First Steps in Testing
When Sanfilippo syndrome is suspected, healthcare providers typically begin with screening tests for a mucopolysaccharidosis (MPS) disorder. A common preliminary test involves analyzing a urine sample for elevated levels of heparan sulfate. This urine MPS screening checks for abnormal amounts of these sugar molecules.
While high heparan sulfate levels in urine suggest a possible MPS disorder, this test is a screening tool, not a definitive diagnosis. It helps narrow down possibilities and indicates the need for further investigation. False negatives can occur, so a normal result does not entirely rule out the condition.
Definitive Diagnostic Tests
Following initial screening, definitive diagnostic tests confirm Sanfilippo syndrome and identify its specific type. The two primary methods are enzyme assay and genetic testing. These tests pinpoint the underlying metabolic defect.
Enzyme assays measure the activity of specific enzymes responsible for breaking down heparan sulfate. In Sanfilippo syndrome, a deficiency in one of four specific enzymes leads to heparan sulfate accumulation.
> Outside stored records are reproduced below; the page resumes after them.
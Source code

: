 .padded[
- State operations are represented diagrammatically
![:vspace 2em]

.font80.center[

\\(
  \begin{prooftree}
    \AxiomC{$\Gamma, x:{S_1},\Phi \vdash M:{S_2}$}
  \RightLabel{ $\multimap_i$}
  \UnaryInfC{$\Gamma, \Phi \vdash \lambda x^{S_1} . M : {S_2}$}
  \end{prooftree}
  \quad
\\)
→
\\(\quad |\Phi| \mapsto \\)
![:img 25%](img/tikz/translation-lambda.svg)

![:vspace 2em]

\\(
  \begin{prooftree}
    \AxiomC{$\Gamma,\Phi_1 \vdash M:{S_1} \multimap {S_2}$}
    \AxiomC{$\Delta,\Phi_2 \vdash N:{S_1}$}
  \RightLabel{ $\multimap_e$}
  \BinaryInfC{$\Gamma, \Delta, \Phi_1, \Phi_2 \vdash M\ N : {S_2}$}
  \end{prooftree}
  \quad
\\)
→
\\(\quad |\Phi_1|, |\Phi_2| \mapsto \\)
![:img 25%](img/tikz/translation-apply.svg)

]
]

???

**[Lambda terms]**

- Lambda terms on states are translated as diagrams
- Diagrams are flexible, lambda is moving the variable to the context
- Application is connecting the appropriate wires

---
For instance, type A is linked to a deficiency in heparan-N-sulfatase, while type B involves alpha-N-acetylglucosaminidase. These assays are typically performed on blood cells, such as leukocytes, or skin fibroblasts. Low or absent enzyme activity confirms the biochemical diagnosis.
Genetic testing involves DNA sequencing to identify mutations in the genes responsible for Sanfilippo syndrome. Four known genes are associated with the different types: SGSH for type A, NAGLU for type B, HGSNAT for type C, and GNS for type D. Identifying specific mutations provides a conclusive diagnosis and determines the precise subtype. This information helps understand disease progression and potential therapies. Genetic testing can be performed using samples from blood, saliva, or a cheek swab.
Diagnosis in Specific Situations
Diagnosis of Sanfilippo syndrome can also occur in other contexts. For families with a known history or identified genetic risk, prenatal diagnosis is an option. This involves testing the fetus before birth, typically through amniocentesis or chorionic villus sampling (CVS). These tests allow for genetic analysis of fetal cells to detect the syndrome.
Newborn screening programs are emerging in some regions for lysosomal storage disorders, which include Sanfilippo syndrome. While not universally available, these screenings aim to diagnose the condition before symptoms appear, offering the possibility of earlier intervention.
Differential diagnosis is important, as Sanfilippo syndrome symptoms can overlap with other neurodevelopmental disorders, such as autism or ADHD. Specialized testing, including enzyme assays and genetic analysis, is essential to differentiate Sanfilippo syndrome from these conditions and ensure an accurate diagnosis. This approach helps prevent misdiagnosis and guides appropriate care.